|Publication number||US4139155 A|
|Application number||US 05/800,255|
|Publication date||Feb 13, 1979|
|Filing date||May 25, 1977|
|Priority date||May 25, 1977|
|Publication number||05800255, 800255, US 4139155 A, US 4139155A, US-A-4139155, US4139155 A, US4139155A|
|Inventors||Donald R. Hastings|
|Original Assignee||Nordson Corporation|
|Export Citation||BiBTeX, EndNote, RefMan|
|Patent Citations (9), Referenced by (20), Classifications (4)|
|External Links: USPTO, USPTO Assignment, Espacenet|
1. Field of the Invention
This invention relates generally to electrostatic spray guns, and more particularly relates to a removable cartridge type paint supply conduit which is used with an electrostatic spray gun to allow the gun to be used with moderately conductive as well as nonconductive paints.
2. Description of the Prior Art
Various electrostatic spray coating processes and guns have been known for a considerable time. In general, electrostatic spray coating devices have increased painting efficiency over non-electrostatic types. In principle, such systems operate as follows. Paint is atomized by a spray coating nozzle. Either prior to, at the time of, or just after atomization, the paint is electrically charged to some high voltage potential. The charging system generally operates at a potential on the order of several tens of kilovolts. In the usual situation electrostatic spray systems are used to coat electrically conductive or at least partially conductive objects. These objects are held at ground voltage potential by some appropriate means. Electrostatic forces between the charged paint and the grounded conductive object causes the paint to be drawn to the object to be coated. Because of these electrostatic forces, such phenomena as "overspray" are reduced. The electrostatic forces draw much of the atomized paint, which would otherwise have missed the object, back toward the object.

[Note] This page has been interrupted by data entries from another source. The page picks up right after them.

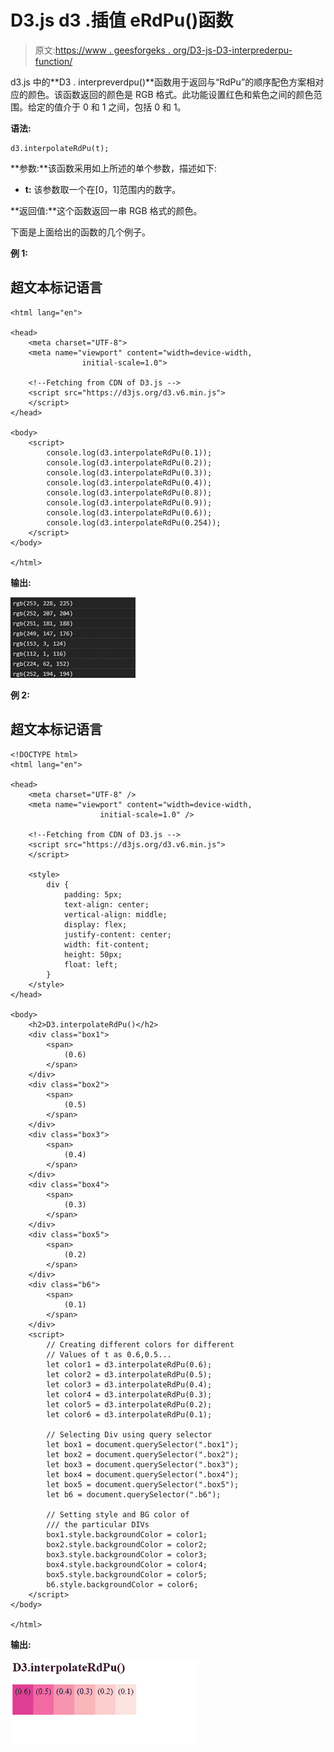 # D3.js d3 .插值 eRdPu()函数

> 原文:[https://www . geesforgeks . org/D3-js-D3-interprederpu-function/](https://www.geeksforgeeks.org/d3-js-d3-interpolaterdpu-function/)

d3.js 中的**D3 . interpreverdpu()**函数用于返回与“RdPu”的顺序配色方案相对应的颜色。该函数返回的颜色是 RGB 格式。此功能设置红色和紫色之间的颜色范围。给定的值介于 0 和 1 之间，包括 0 和 1。

**语法:**

```
d3.interpolateRdPu(t);
```

**参数:**该函数采用如上所述的单个参数，描述如下:

*   **t:** 该参数取一个在[0，1]范围内的数字。

**返回值:**这个函数返回一串 RGB 格式的颜色。

下面是上面给出的函数的几个例子。

**例 1:**

## 超文本标记语言

```
<html lang="en">

<head>
    <meta charset="UTF-8">
    <meta name="viewport" content="width=device-width, 
                initial-scale=1.0">

    <!--Fetching from CDN of D3.js -->
    <script src="https://d3js.org/d3.v6.min.js">
    </script>
</head>

<body>
    <script>
        console.log(d3.interpolateRdPu(0.1));
        console.log(d3.interpolateRdPu(0.2));
        console.log(d3.interpolateRdPu(0.3));
        console.log(d3.interpolateRdPu(0.4));
        console.log(d3.interpolateRdPu(0.8));
        console.log(d3.interpolateRdPu(0.9));
        console.log(d3.interpolateRdPu(0.6));
        console.log(d3.interpolateRdPu(0.254));
    </script>
</body>

</html>
```

**输出:**

[![](img/74586399ad51893a478750ba63fbb837.png)](https://media.geeksforgeeks.org/wp-content/uploads/20200824200404/01-200x129.PNG)

**例 2:**

## 超文本标记语言

```
<!DOCTYPE html>
<html lang="en">

<head>
    <meta charset="UTF-8" />
    <meta name="viewport" content="width=device-width, 
                    initial-scale=1.0" />

    <!--Fetching from CDN of D3.js -->
    <script src="https://d3js.org/d3.v6.min.js">
    </script>

    <style>
        div {
            padding: 5px;
            text-align: center;
            vertical-align: middle;
            display: flex;
            justify-content: center;
            width: fit-content;
            height: 50px;
            float: left;
        }
    </style>
</head>

<body>
    <h2>D3.interpolateRdPu()</h2>
    <div class="box1">
        <span>
            (0.6)
        </span>
    </div>
    <div class="box2">
        <span>
            (0.5)
        </span>
    </div>
    <div class="box3">
        <span>
            (0.4)
        </span>
    </div>
    <div class="box4">
        <span>
            (0.3)
        </span>
    </div>
    <div class="box5">
        <span>
            (0.2)
        </span>
    </div>
    <div class="b6">
        <span>
            (0.1)
        </span>
    </div>
    <script>
        // Creating different colors for different
        // Values of t as 0.6,0.5...  
        let color1 = d3.interpolateRdPu(0.6);
        let color2 = d3.interpolateRdPu(0.5);
        let color3 = d3.interpolateRdPu(0.4);
        let color4 = d3.interpolateRdPu(0.3);
        let color5 = d3.interpolateRdPu(0.2);
        let color6 = d3.interpolateRdPu(0.1);

        // Selecting Div using query selector 
        let box1 = document.querySelector(".box1");
        let box2 = document.querySelector(".box2");
        let box3 = document.querySelector(".box3");
        let box4 = document.querySelector(".box4");
        let box5 = document.querySelector(".box5");
        let b6 = document.querySelector(".b6");

        // Setting style and BG color of 
        /// the particular DIVs 
        box1.style.backgroundColor = color1;
        box2.style.backgroundColor = color2;
        box3.style.backgroundColor = color3;
        box4.style.backgroundColor = color4;
        box5.style.backgroundColor = color5;
        b6.style.backgroundColor = color6; 
    </script>
</body>

</html>
```

**输出:**

[![](img/f471dad977c0586f8aea6636822bd9bd.png)](https://media.geeksforgeeks.org/wp-content/uploads/20200824200904/01-300x135.PNG)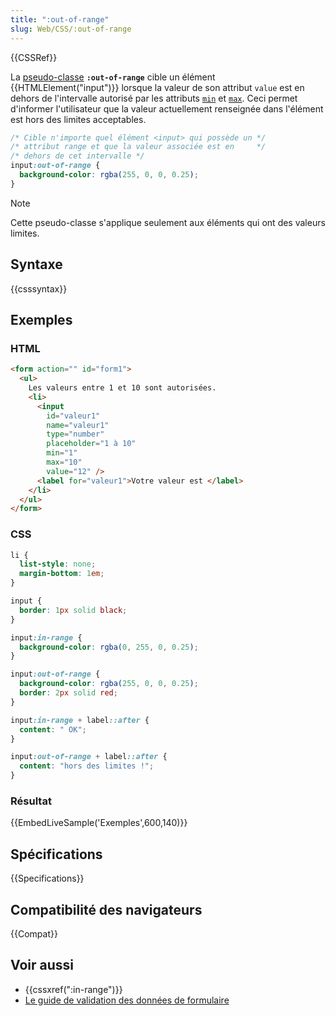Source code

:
 ```yaml
---
title: ":out-of-range"
slug: Web/CSS/:out-of-range
---
```


{{CSSRef}}

La [pseudo-classe](/fr/docs/Web/CSS/Pseudo-classes) **`:out-of-range`** cible un élément {{HTMLElement("input")}} lorsque la valeur de son attribut `value` est en dehors de l'intervalle autorisé par les attributs [`min`](/fr/docs/Web/HTML/Element/input#min) et [`max`](/fr/docs/Web/HTML/Element/input#max). Ceci permet d'informer l'utilisateur que la valeur actuellement renseignée dans l'élément est hors des limites acceptables.

```css
/* Cible n'importe quel élément <input> qui possède un */
/* attribut range et que la valeur associée est en     */
/* dehors de cet intervalle */
input:out-of-range {
  background-color: rgba(255, 0, 0, 0.25);
}
```

> [!NOTE]
> Cette pseudo-classe s'applique seulement aux éléments qui ont des valeurs limites.

## Syntaxe

{{csssyntax}}

## Exemples

### HTML

```html
<form action="" id="form1">
  <ul>
    Les valeurs entre 1 et 10 sont autorisées.
    <li>
      <input
        id="valeur1"
        name="valeur1"
        type="number"
        placeholder="1 à 10"
        min="1"
        max="10"
        value="12" />
      <label for="valeur1">Votre valeur est </label>
    </li>
  </ul>
</form>
```

### CSS

```css
li {
  list-style: none;
  margin-bottom: 1em;
}

input {
  border: 1px solid black;
}

input:in-range {
  background-color: rgba(0, 255, 0, 0.25);
}

input:out-of-range {
  background-color: rgba(255, 0, 0, 0.25);
  border: 2px solid red;
}

input:in-range + label::after {
  content: " OK";
}

input:out-of-range + label::after {
  content: "hors des limites !";
}
```

### Résultat

{{EmbedLiveSample('Exemples',600,140)}}

## Spécifications

{{Specifications}}

## Compatibilité des navigateurs

{{Compat}}

## Voir aussi

- {{cssxref(":in-range")}}
- [Le guide de validation des données de formulaire](/fr/docs/Learn/Forms/Form_validation)

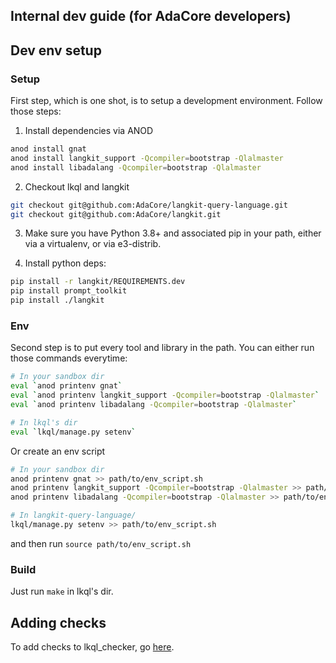Internal dev guide (for AdaCore developers)
-------------------------------------------

## Dev env setup

### Setup

First step, which is one shot, is to setup a development environment. Follow
those steps:

1. Install dependencies via ANOD

```sh
anod install gnat
anod install langkit_support -Qcompiler=bootstrap -Qlalmaster
anod install libadalang -Qcompiler=bootstrap -Qlalmaster
```

2. Checkout lkql and langkit

```sh
git checkout git@github.com:AdaCore/langkit-query-language.git
git checkout git@github.com:AdaCore/langkit.git
```

3. Make sure you have Python 3.8+ and associated pip in your path, either via a
   virtualenv, or via e3-distrib.

4. Install python deps:

```sh
pip install -r langkit/REQUIREMENTS.dev
pip install prompt_toolkit
pip install ./langkit
```

### Env

Second step is to put every tool and library in the path. You can either run those commands everytime:

```sh
# In your sandbox dir
eval `anod printenv gnat`
eval `anod printenv langkit_support -Qcompiler=bootstrap -Qlalmaster`
eval `anod printenv libadalang -Qcompiler=bootstrap -Qlalmaster`

# In lkql's dir
eval `lkql/manage.py setenv`
```

Or create an env script

```sh
# In your sandbox dir
anod printenv gnat >> path/to/env_script.sh
anod printenv langkit_support -Qcompiler=bootstrap -Qlalmaster >> path/to/env_script.sh
anod printenv libadalang -Qcompiler=bootstrap -Qlalmaster >> path/to/env_script.sh

# In langkit-query-language/
lkql/manage.py setenv >> path/to/env_script.sh
```

and then run `source path/to/env_script.sh`

### Build

Just run `make` in lkql's dir.

## Adding checks

To add checks to lkql_checker, go [here](lkql_checker/).
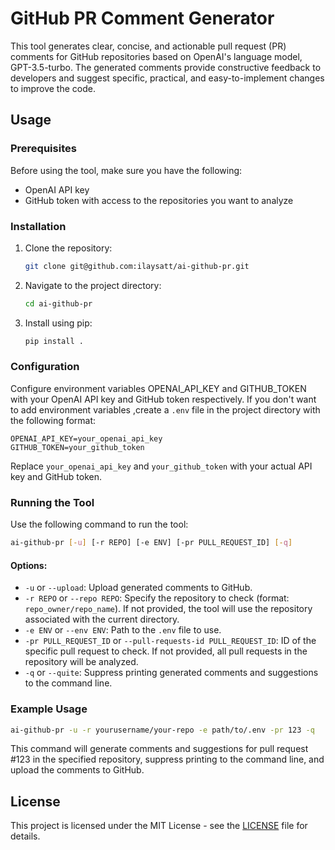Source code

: # GitHub PR Comment Generator

This tool generates clear, concise, and actionable pull request (PR) comments for GitHub repositories based on OpenAI's language model, GPT-3.5-turbo. The generated comments provide constructive feedback to developers and suggest specific, practical, and easy-to-implement changes to improve the code.

## Usage

### Prerequisites

Before using the tool, make sure you have the following:

- OpenAI API key
- GitHub token with access to the repositories you want to analyze

### Installation

1. Clone the repository:

   ```bash
   git clone git@github.com:ilaysatt/ai-github-pr.git
   ```

2. Navigate to the project directory:

   ```bash
   cd ai-github-pr
   ```

3. Install using pip:

   ```bash
   pip install .
   ```

### Configuration

Configure environment variables OPENAI_API_KEY and GITHUB_TOKEN with your OpenAI API key and GitHub token respectively.
If you don't want to add environment variables ,create a `.env` file in the project directory with the following format:

```plaintext
OPENAI_API_KEY=your_openai_api_key
GITHUB_TOKEN=your_github_token
```

Replace `your_openai_api_key` and `your_github_token` with your actual API key and GitHub token.

### Running the Tool

Use the following command to run the tool:

```bash
ai-github-pr [-u] [-r REPO] [-e ENV] [-pr PULL_REQUEST_ID] [-q]
```

#### Options:

- `-u` or `--upload`: Upload generated comments to GitHub.
- `-r REPO` or `--repo REPO`: Specify the repository to check (format: `repo_owner/repo_name`). If not provided, the tool will use the repository associated with the current directory.
- `-e ENV` or `--env ENV`: Path to the `.env` file to use.
- `-pr PULL_REQUEST_ID` or `--pull-requests-id PULL_REQUEST_ID`: ID of the specific pull request to check. If not provided, all pull requests in the repository will be analyzed.
- `-q` or `--quite`: Suppress printing generated comments and suggestions to the command line.

### Example Usage

```bash
ai-github-pr -u -r yourusername/your-repo -e path/to/.env -pr 123 -q
```

This command will generate comments and suggestions for pull request #123 in the specified repository, suppress printing to the command line, and upload the comments to GitHub.

## License

This project is licensed under the MIT License - see the [LICENSE](LICENSE) file for details.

In order to charge the paint in an electrostatic spray coating system it is necessary to have some means of applying the charge to the paint. In a large majority of the systems used today charging is accomplished by an electrode connected to a high voltage power supply. The electrode is placed in close proximity to or even in contact with the stream of fluid either just prior to or very close to the point of atomization. This process works well when spraying nonconductive paints, however, when spraying paints which are moderately conductive, having for example resistivity of 200,000-1,000,000 ohm-centimeters such as metallic paint, certain precautions must be taken to prevent the high voltage at the electrode from being short circuited to ground through the column of paint.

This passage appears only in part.